A wide, shallow river
With the Federal government partially shut down for two weeks and Washington politicians playing chicken with the country’s credit score, it is easy to conclude that our best days are behind us. We beg to differ.
The US economy always seems to surprise the pessimists. Even though the current recovery is less robust than those we experienced in the past, it is still much better than the economy predicted in the dark days of 2009. Growth in GDP has averaged 2% since 2009, double the growth predicted by the “New Normal” crowd.
The one thing everyone seems to agree on is that we have the wrong economic policy—some say the government isn’t spending enough, while the rest say it is spending too much. But neither side does a good job of explaining why we have managed to produce the best growth in the developed world since the crisis of 2008.
Here’s how I think about the US economy: Imagine a river 20 miles wide and two inches deep. Occasionally someone tries to dam the river, or divert it in a significant way—think war, tax increases, Wall Street Greed, big business, big unions—take your pick.
What happens? This very wide and shallow river always finds its way around whatever obstacle is placed in its way. No one has been able to build a dam fast enough to stop the continually adaptive monster that is the US economy.

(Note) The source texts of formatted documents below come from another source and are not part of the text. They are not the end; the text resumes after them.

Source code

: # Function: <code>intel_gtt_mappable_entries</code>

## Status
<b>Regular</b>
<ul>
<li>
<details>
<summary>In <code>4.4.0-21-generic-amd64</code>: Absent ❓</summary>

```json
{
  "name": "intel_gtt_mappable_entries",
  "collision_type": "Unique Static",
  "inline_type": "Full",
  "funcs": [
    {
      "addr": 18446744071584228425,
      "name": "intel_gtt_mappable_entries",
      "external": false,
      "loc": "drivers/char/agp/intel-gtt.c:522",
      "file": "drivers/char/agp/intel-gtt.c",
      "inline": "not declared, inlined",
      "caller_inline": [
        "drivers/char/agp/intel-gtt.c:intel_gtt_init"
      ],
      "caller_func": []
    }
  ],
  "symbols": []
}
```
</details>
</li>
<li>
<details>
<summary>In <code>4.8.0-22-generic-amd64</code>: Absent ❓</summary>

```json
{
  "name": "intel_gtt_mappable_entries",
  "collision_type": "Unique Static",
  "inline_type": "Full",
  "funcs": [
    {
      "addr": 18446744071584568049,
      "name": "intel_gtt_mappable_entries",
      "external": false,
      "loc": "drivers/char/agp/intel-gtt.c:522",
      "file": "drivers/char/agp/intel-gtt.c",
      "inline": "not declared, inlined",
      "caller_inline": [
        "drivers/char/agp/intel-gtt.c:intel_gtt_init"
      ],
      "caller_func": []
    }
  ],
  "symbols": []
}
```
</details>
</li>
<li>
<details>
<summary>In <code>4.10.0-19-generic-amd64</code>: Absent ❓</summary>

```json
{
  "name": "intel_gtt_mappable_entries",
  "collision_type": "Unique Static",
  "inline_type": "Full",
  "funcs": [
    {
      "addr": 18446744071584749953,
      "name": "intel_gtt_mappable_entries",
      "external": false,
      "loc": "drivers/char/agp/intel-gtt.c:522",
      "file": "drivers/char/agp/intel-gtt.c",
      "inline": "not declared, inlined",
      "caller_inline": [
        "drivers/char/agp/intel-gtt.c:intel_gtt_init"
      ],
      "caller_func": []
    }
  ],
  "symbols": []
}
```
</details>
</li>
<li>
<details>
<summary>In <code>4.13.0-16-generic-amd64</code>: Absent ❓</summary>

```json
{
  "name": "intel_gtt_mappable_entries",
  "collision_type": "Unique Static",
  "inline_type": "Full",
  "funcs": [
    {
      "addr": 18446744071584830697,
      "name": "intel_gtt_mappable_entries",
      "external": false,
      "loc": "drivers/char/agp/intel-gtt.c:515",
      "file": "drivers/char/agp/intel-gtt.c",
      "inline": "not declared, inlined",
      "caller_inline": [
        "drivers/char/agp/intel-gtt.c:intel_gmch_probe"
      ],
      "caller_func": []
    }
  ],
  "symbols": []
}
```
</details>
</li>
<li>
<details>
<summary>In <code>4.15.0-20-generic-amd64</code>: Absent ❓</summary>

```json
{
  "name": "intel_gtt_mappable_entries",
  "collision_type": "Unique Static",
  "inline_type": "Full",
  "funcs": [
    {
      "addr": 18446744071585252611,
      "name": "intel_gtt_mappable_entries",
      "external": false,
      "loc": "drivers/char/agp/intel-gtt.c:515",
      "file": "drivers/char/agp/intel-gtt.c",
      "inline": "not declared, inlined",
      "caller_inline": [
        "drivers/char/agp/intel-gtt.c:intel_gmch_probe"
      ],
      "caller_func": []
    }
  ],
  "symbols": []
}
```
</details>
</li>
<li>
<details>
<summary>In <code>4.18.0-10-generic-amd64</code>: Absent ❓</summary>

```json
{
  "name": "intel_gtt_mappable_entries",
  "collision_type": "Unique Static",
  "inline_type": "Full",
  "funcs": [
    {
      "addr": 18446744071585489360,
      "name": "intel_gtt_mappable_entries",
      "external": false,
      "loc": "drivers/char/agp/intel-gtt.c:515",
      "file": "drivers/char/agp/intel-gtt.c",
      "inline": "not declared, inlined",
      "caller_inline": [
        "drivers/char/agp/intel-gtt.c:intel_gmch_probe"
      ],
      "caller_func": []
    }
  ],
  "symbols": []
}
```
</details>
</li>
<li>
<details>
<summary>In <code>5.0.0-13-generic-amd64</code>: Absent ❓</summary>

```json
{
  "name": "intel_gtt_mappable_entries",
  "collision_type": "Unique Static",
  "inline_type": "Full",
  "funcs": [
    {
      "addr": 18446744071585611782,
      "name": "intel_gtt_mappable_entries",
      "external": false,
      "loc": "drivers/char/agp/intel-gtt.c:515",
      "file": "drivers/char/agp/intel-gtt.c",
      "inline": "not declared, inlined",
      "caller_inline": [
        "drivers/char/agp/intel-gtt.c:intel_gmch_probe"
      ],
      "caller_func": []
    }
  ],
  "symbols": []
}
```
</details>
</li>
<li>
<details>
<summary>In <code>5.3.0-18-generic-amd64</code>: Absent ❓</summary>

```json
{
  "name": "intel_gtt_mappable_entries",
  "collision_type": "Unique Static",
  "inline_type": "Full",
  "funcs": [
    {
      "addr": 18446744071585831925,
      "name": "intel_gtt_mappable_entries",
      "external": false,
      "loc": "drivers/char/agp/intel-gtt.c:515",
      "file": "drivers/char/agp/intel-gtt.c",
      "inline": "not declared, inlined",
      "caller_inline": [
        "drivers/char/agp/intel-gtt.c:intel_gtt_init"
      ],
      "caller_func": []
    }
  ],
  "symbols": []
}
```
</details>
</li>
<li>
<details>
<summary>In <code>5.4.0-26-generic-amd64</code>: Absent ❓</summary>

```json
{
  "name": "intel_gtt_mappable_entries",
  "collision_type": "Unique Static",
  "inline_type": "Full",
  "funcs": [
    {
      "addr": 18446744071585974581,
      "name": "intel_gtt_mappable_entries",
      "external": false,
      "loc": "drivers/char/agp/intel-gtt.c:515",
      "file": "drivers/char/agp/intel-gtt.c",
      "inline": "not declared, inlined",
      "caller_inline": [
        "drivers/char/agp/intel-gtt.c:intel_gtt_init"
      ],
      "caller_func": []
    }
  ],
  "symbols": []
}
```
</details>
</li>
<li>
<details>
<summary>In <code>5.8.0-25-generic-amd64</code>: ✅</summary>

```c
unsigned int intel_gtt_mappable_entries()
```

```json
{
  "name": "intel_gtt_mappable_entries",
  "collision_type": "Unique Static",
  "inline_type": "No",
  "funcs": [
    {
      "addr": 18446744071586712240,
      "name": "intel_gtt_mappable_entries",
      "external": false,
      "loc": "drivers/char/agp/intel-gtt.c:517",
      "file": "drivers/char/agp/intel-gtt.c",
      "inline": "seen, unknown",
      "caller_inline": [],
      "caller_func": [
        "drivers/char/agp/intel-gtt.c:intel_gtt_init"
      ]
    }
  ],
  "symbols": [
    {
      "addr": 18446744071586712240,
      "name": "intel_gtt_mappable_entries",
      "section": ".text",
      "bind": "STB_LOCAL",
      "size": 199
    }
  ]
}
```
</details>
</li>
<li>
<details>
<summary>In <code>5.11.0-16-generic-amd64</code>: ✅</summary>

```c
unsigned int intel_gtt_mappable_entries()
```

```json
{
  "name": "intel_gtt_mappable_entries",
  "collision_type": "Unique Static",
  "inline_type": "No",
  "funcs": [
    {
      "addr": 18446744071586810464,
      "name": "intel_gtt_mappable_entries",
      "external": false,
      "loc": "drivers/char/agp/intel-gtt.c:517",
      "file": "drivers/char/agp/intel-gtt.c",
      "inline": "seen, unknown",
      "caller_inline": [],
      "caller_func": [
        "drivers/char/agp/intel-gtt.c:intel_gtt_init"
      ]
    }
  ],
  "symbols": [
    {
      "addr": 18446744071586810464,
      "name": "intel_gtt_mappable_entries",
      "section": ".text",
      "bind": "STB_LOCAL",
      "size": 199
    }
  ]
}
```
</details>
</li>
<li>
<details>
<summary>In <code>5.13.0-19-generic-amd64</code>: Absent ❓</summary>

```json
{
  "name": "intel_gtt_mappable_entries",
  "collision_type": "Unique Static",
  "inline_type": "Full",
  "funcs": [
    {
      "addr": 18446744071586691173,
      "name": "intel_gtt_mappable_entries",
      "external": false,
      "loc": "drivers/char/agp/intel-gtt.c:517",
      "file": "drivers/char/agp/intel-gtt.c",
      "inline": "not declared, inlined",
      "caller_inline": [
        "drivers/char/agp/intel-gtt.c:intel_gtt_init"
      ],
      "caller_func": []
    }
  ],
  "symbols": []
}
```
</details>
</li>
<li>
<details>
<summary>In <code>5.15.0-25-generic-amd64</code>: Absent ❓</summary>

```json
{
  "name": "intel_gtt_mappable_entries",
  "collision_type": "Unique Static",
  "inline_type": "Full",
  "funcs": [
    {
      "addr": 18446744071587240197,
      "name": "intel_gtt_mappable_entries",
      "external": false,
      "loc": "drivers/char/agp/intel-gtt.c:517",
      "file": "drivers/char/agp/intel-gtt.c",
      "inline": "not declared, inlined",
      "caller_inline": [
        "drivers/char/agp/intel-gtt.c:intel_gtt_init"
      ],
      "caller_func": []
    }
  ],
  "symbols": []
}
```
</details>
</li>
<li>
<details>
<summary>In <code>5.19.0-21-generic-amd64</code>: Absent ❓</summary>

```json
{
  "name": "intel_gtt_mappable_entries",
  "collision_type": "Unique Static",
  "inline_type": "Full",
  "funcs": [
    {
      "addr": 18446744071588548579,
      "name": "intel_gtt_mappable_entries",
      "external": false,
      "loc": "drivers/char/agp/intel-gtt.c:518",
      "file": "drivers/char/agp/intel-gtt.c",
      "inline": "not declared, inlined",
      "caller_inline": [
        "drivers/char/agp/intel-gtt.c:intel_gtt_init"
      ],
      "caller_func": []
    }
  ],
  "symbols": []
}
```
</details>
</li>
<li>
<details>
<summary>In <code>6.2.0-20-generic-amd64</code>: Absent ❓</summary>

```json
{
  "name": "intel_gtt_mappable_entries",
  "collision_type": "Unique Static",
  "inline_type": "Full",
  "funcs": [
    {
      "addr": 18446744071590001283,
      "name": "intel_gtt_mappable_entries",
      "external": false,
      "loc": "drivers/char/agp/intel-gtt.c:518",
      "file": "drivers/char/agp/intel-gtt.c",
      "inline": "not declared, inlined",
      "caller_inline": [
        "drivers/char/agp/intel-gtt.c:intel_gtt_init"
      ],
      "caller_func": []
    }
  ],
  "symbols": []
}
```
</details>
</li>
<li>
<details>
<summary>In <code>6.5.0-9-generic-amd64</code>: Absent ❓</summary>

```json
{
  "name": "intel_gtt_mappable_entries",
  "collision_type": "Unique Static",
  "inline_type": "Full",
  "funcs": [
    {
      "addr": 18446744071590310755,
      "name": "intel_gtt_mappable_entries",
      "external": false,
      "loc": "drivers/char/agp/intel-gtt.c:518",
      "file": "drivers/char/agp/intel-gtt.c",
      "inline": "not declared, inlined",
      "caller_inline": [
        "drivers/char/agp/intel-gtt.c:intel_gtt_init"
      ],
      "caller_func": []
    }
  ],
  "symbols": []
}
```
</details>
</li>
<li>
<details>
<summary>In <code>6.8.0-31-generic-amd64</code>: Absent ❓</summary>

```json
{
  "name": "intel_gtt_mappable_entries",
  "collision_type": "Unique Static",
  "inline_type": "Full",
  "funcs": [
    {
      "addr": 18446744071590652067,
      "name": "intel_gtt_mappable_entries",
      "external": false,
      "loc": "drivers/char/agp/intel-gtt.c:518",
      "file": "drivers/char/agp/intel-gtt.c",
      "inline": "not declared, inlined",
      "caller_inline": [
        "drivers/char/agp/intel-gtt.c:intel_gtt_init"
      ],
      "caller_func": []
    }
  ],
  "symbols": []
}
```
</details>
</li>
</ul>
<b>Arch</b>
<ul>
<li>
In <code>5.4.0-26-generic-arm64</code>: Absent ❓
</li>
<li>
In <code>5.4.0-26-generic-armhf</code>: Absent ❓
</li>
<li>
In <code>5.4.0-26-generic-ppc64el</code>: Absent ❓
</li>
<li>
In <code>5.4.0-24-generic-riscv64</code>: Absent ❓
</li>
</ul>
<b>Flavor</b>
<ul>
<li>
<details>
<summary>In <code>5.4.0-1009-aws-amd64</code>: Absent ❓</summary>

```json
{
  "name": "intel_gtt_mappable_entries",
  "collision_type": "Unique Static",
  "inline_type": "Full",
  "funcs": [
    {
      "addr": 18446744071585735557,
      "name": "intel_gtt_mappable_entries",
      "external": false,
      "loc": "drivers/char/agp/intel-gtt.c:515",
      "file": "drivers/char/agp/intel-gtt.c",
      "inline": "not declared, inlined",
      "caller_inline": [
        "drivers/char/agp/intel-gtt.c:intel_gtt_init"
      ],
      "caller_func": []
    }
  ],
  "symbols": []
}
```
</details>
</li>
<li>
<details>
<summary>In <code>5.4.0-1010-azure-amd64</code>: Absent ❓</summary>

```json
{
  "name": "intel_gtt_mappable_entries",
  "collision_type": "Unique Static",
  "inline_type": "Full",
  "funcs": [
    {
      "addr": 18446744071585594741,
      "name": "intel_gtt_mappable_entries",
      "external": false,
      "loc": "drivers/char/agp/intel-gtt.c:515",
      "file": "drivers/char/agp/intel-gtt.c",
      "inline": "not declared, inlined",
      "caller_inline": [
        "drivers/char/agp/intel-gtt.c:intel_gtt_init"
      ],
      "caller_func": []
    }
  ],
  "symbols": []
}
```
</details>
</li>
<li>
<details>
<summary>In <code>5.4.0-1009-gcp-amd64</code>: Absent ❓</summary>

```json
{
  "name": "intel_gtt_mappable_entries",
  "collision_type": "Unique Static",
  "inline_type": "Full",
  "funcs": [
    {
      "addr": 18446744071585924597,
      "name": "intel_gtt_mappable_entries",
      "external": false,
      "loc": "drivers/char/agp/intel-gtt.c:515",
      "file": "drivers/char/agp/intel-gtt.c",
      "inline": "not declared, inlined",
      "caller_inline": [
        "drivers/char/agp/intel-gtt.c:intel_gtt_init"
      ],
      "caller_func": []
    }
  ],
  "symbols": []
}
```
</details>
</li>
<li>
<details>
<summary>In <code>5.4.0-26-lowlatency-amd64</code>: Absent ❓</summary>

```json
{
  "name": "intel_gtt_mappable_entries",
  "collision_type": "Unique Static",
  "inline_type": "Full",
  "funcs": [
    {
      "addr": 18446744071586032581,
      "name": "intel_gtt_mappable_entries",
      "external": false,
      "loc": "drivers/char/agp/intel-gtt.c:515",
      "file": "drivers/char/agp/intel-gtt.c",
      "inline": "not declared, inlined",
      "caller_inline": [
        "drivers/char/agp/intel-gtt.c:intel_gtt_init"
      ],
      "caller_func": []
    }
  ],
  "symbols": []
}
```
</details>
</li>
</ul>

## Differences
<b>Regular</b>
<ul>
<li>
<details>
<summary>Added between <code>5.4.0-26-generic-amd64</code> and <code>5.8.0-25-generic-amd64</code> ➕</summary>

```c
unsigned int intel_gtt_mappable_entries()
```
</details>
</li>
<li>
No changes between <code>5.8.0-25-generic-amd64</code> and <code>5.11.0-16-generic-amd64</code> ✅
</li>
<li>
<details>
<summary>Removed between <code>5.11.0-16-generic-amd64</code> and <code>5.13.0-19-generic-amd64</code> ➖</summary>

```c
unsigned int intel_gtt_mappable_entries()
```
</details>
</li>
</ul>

But in a global economy, the river is much wider than it used to be. Holding back the ingenuity of three billion people connected by the Internet (with 3 billion more on their way) is a big job and, we believe, an impossible one.
Next year is shaping up to be a good one for the world economy. Of the four major drivers of growth, the US, China, Japan, and Europe, none will be in recession in 2014. That’s a big deal and it is an environment that should treat stockholders well.